Thursday, September 16, 2010

Flotsam & Jetsam - The Cold (2010)

I feel like Flotsam & Jetsam is only too apt a band moniker for these Arizona legends, because their career seems to have drifted from the roiling crests to the unlit depths of many a turbulent sea, with the fans thrown in the chaos, wondering where the waves will carry them next. They clearly peaked early on with Doomsday for the Deceiver and No Place for Disgrace, the latter an excellent and hard ass offering of melodic thrash/power metal that arrived in one of metal's best years, 1988. Since that time, the band have undergone a cleaner, mainstream phase in which they issued tripe of random quality (average to awful) like When the Storm Comes Down, Cuatro, Drift, and High, but ended up inevitably in a more familiar territory. Their albums Unnatural Selection, My God and Dreams of Death seem to have further divided their fans, some hating them and others praising their name. I found that each had a few catchy tracks, but nothing remotely as powerful or compelling as No Place for Disgrace, even when vastly better produced.

Nonetheless, its been nearly 30 years since this band launched their career, and they remain, with their 10th full-length effort The Cold, perhaps the most ambitious the band have released in a long, long time.
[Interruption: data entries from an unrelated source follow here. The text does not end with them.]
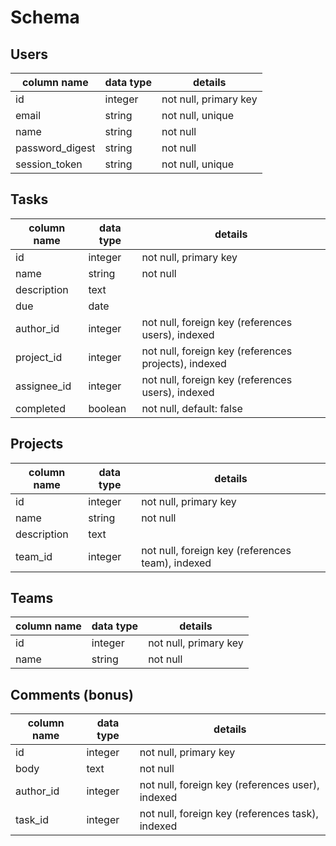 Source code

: # Schema

## Users
column name | data type | details
------------|-----------|-----------------------
id          | integer   | not null, primary key
email       | string    | not null, unique
name        |  string   | not null
password_digest    | string   | not null
session_token    | string   | not null, unique

## Tasks
column name | data type | details
------------|-----------|-----------------------
id          | integer   | not null, primary key
name        | string    | not null
description | text      |
due         | date      |
author_id  | integer   | not null, foreign key (references users), indexed
project_id  | integer   | not null, foreign key (references projects), indexed
assignee_id | integer   | not null, foreign key (references users), indexed
completed   | boolean   | not null, default: false

## Projects
column name | data type | details
------------|-----------|-----------------------
id          | integer   | not null, primary key
name        | string    | not null
description | text      |
team_id     | integer   | not null, foreign key (references team), indexed

## Teams
column name | data type | details
------------|-----------|-----------------------
id          | integer   | not null, primary key
name        | string    | not null

## Comments (bonus)
column name | data type | details
------------|-----------|-----------------------
id          | integer   | not null, primary key
body        | text      | not null
author_id   | integer   | not null, foreign key (references user), indexed
task_id     | integer   | not null, foreign key (references task), indexed

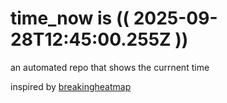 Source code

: # time_now is (( 2025-09-28T12:45:00.255Z ))

an automated repo that shows the currnent time

inspired by [breakingheatmap](https://github.com/breakingheatmap/breakingheatmap) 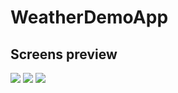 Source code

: # WeatherDemoApp

## Screens preview
![](http://tinyimg.io/i/iE7KZVg.PNG) ![](http://tinyimg.io/i/f8vwajO.PNG) ![](http://tinyimg.io/i/YuVFUlD.PNG)
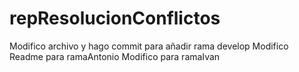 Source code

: # repResolucionConflictos
Modifico archivo y hago commit para añadir rama develop
Modifico Readme para ramaAntonio
Modifico para ramaIvan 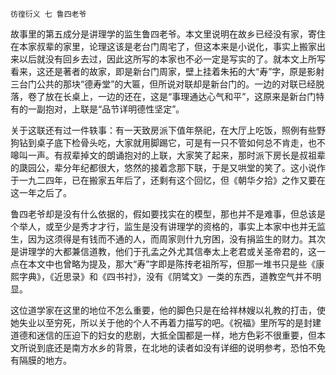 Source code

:     彷徨衍义 七 鲁四老爷 

   故事里的第五成分是讲理学的监生鲁四老爷。本文里说明在故乡已经没有家，寄住在本家叔辈的家里，论理这该是老台门周宅了，但这本来是小说化，事实上搬家出来以后就没有回乡去过，因此这所写的本家也不必一定是写实的了。就本文上所写看来，这还是著者的故家，即是新台门周家，壁上挂着朱拓的大“寿”字，原是影射三台门公共的那块“德寿堂”的大匾，但所说对联却是新台门的。一边的对联已经脱落，卷了放在长桌上，一边的还在，这是“事理通达心气和平”，这原来是新台门特有的一副抱对，上联是“品节详明德性坚定”。

   关于这联还有过一件轶事：有一天致房派下值年祭祀，在大厅上吃饭，照例有些野狗钻到桌子底下检骨头吃，大家就用脚踢它，可是有一只不管如何总不肯走，也不嗥叫一声。有叔辈掉文的朗诵抱对的上联，大家笑了起来，那时派下房长是叔祖辈的瓞园公，辈分年纪都很大，悠然的接着念那下联，于是又哄堂的笑了。这小说作于一九二四年，已在搬家五年后了，还剩有这个回忆，但《朝华夕拾》之作又要在这一年之后了。

   鲁四老爷却是没有什么依据的，假如要找实在的模型，那也并不是难事，但总该是个举人，或至少是秀才才行，监生是没有讲理学的资格的，事实上本家中也并无监生，因为这须得是有钱而不通的人，而周家则什九穷困，没有捐监生的财力。其次是讲理学的大都兼信道教，他们于孔孟之外尤其信奉太上老君或关圣帝君的，这一点在本文中也曾略为提及，那大“寿”字即是陈抟老祖所写，但那一堆书只是些《康熙字典》，《近思录》和《四书衬》，没有《阴骘文》一类的东西，道教空气并不明显。

   这位道学家在这里的地位不怎么重要，他的脚色只是在给祥林嫂以礼教的打击，使她失业以至穷死，所以关于他的个人不再着力描写的吧。《祝福》里所写的是封建道德和迷信的压迫下的妇女的悲剧，大抵全国都是一样，地方色彩不很重要，但本文所说到底还是南方水乡的背景，在北地的读者如没有详细的说明参考，恐怕不免有隔膜的地方。

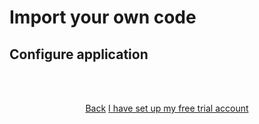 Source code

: 
# Import your own code

## Configure application

<html>
<head>
<link rel="stylesheet" href="/styles/styles.css">
</head>
<body>

<br/><br/>

<center>

<a href="/gettingstarted/own-code/step-6.html" class="buttongen small">Back</a>
<a href="/gettingstarted/own-code/step-8.html" class="buttongen small">I have set up my free trial account</a>

</center>

<br/><br/>

</body>
</html>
It also appears to be the sendoff for longtime guitarist Edward Carlson, who split with the band after this recording, leaving only Eric 'A.K.' from the halcyon days when they rode the 80s thrash wave to a deal with Elektra fucking records, alongside Metallica (who copped their original bassist Jason Newsted after Cliff Burton's untimely passing). As for the music, they expand here upon the predecessor Dreams of Death, incorporating elements of power, progressive and even some groove metal into the thrashing foundation that at times manages to rekindle the spirit of the earlier efforts. The album moves sequentially and fluidly forward through these variations, but unfortunately there are painful few which stick, and my enjoyment was limited to just a few tracks here, with others bordering on awkward.

"Black Cloud" is a pretty good example of the dichotomy one might encounter on The Cold. It's basically a groove metal song, with music better suited to Life of Agony or Pantera in the verses, Eric A.K. spitting out a bouncy mixture of political correctness married with life frustration while the guitars jump crash along. It's a little embarrassing to listen through, like a "Sweating Bullets", though this is not the first example of a Flotsam & Jetsam song to do such ("Hard On You" was an amazing if silly track on No Place for Disgrace with a similar vibe). However, the leads are superb in this track, and Erik really picks up the vocal intensity for the chorus, so you find yourself loving and hating it simultaneously. Perhaps this was the point of the thing...perhaps not. Similar moments in "Hypocrite", "Always" and "K.Y.A." offer a similar confusion, as in the latter where Erik yells 'I will kick your ass you crying pissy, I will kick your ass you silly girl'. I realize this is a song of blue collar frustration, but the music is just far too good for the lyrics, and it seems a sodden waste.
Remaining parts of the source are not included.